* [Prompt] Every line below between the one holding "obtenha o valor" and the one holding "[documentação de tratamento", inclusive, should be copied exactly, and no other line.

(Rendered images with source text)
━━━━━━━━━━━━━━━━━━━━
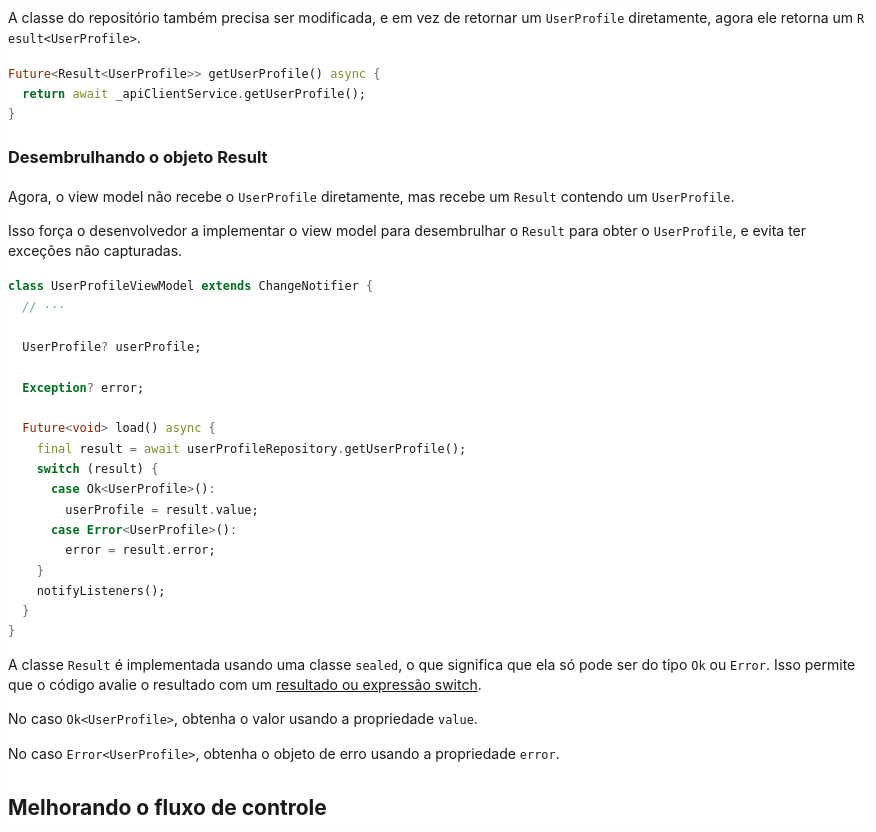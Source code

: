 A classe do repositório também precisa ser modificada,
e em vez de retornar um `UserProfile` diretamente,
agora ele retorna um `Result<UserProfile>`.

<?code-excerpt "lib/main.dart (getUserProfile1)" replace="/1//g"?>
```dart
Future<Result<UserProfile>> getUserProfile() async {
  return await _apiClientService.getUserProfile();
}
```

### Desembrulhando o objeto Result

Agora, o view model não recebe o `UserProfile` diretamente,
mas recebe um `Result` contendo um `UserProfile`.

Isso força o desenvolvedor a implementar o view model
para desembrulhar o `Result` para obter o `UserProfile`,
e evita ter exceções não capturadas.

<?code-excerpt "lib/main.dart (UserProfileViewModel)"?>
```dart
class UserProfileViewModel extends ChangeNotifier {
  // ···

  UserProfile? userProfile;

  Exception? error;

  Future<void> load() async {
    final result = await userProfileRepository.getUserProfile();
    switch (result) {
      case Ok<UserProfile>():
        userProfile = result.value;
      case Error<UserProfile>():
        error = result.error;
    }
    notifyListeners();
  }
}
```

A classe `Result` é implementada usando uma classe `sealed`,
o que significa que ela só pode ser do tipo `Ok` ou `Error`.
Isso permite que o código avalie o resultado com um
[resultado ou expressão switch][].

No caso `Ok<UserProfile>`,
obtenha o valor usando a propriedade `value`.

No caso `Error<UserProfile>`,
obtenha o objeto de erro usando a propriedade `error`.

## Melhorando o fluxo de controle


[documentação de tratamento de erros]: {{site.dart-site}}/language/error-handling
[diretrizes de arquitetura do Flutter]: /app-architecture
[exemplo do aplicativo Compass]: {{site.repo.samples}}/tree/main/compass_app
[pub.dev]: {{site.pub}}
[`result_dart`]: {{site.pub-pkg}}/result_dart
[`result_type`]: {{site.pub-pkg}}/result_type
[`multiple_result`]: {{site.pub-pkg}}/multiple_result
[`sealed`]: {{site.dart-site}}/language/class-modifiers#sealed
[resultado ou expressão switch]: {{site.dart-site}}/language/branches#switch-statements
━━━━━━━━━━━━━━━━━━━━
* [Answer box]
obtenha o valor usando a propriedade `value`.

No caso `Error<UserProfile>`,
obtenha o objeto de erro usando a propriedade `error`.

## Melhorando o fluxo de controle


[documentação de tratamento de erros]: {{site.dart-site}}/language/error-handling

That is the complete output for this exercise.